(Provided material begins)

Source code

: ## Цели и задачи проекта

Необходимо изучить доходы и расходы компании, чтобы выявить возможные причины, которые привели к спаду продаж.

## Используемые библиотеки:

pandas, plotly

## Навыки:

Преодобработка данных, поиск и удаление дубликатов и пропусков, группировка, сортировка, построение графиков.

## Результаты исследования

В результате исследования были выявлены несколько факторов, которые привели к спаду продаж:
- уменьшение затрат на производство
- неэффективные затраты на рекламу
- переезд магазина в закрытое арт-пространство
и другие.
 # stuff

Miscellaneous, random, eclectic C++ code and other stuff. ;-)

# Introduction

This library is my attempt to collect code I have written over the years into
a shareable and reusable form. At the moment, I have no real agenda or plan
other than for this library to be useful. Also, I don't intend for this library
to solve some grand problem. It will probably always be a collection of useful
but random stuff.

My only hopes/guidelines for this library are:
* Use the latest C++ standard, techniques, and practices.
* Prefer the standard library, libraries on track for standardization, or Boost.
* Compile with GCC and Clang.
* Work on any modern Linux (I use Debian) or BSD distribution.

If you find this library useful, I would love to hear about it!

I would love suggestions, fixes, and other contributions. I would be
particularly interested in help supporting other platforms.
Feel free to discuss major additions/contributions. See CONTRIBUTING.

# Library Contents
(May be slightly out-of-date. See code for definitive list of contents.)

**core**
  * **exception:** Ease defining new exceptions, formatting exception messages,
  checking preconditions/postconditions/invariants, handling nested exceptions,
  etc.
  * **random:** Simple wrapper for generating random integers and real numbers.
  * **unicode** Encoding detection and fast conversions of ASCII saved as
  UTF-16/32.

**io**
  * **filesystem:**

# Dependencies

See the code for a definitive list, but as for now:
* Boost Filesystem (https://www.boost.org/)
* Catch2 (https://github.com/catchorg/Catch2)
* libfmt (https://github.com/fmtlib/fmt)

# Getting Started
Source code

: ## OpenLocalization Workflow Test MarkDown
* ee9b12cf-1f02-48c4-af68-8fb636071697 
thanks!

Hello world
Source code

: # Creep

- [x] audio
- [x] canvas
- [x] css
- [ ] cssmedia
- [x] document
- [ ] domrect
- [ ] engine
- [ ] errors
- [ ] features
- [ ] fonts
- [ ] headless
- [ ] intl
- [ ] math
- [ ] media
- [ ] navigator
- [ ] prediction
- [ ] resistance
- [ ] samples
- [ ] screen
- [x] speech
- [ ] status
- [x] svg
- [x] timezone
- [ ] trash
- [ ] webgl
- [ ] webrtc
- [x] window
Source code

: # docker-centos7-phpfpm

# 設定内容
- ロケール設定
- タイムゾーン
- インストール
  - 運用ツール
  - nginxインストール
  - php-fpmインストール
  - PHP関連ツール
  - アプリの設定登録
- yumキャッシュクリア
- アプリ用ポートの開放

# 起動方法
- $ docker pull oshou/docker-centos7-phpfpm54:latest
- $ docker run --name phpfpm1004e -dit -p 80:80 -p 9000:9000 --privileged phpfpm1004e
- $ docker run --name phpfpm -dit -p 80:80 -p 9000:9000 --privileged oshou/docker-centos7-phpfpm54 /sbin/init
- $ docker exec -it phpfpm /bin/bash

(Provided material ends)

[Task details]: Produce the entries again, character for character.

[Result for this exercise]:
Source code

: ## Цели и задачи проекта

Необходимо изучить доходы и расходы компании, чтобы выявить возможные причины, которые привели к спаду продаж.

## Используемые библиотеки:

pandas, plotly

## Навыки:

Преодобработка данных, поиск и удаление дубликатов и пропусков, группировка, сортировка, построение графиков.

## Результаты исследования

В результате исследования были выявлены несколько факторов, которые привели к спаду продаж:
- уменьшение затрат на производство
- неэффективные затраты на рекламу
- переезд магазина в закрытое арт-пространство
и другие.
 # stuff

Miscellaneous, random, eclectic C++ code and other stuff. ;-)

# Introduction

This library is my attempt to collect code I have written over the years into
a shareable and reusable form. At the moment, I have no real agenda or plan
other than for this library to be useful. Also, I don't intend for this library
to solve some grand problem. It will probably always be a collection of useful
but random stuff.

My only hopes/guidelines for this library are:
* Use the latest C++ standard, techniques, and practices.
* Prefer the standard library, libraries on track for standardization, or Boost.
* Compile with GCC and Clang.
* Work on any modern Linux (I use Debian) or BSD distribution.

If you find this library useful, I would love to hear about it!

I would love suggestions, fixes, and other contributions. I would be
particularly interested in help supporting other platforms.
Feel free to discuss major additions/contributions. See CONTRIBUTING.

# Library Contents
(May be slightly out-of-date. See code for definitive list of contents.)

**core**
  * **exception:** Ease defining new exceptions, formatting exception messages,
  checking preconditions/postconditions/invariants, handling nested exceptions,
  etc.
  * **random:** Simple wrapper for generating random integers and real numbers.
  * **unicode** Encoding detection and fast conversions of ASCII saved as
  UTF-16/32.

**io**
  * **filesystem:**

# Dependencies

See the code for a definitive list, but as for now:
* Boost Filesystem (https://www.boost.org/)
* Catch2 (https://github.com/catchorg/Catch2)
* libfmt (https://github.com/fmtlib/fmt)

# Getting Started
Source code

: ## OpenLocalization Workflow Test MarkDown
* ee9b12cf-1f02-48c4-af68-8fb636071697 
thanks!

Hello world
Source code

: # Creep

- [x] audio
- [x] canvas
- [x] css
- [ ] cssmedia
- [x] document
- [ ] domrect
- [ ] engine
- [ ] errors
- [ ] features
- [ ] fonts
- [ ] headless
- [ ] intl
- [ ] math
- [ ] media
- [ ] navigator
- [ ] prediction
- [ ] resistance
- [ ] samples
- [ ] screen
- [x] speech
- [ ] status
- [x] svg
- [x] timezone
- [ ] trash
- [ ] webgl
- [ ] webrtc
- [x] window
Source code

: # docker-centos7-phpfpm

# 設定内容
- ロケール設定
- タイムゾーン
- インストール
  - 運用ツール
  - nginxインストール
  - php-fpmインストール
  - PHP関連ツール
  - アプリの設定登録
- yumキャッシュクリア
- アプリ用ポートの開放

# 起動方法
- $ docker pull oshou/docker-centos7-phpfpm54:latest
- $ docker run --name phpfpm1004e -dit -p 80:80 -p 9000:9000 --privileged phpfpm1004e
- $ docker run --name phpfpm -dit -p 80:80 -p 9000:9000 --privileged oshou/docker-centos7-phpfpm54 /sbin/init
- $ docker exec -it phpfpm /bin/bash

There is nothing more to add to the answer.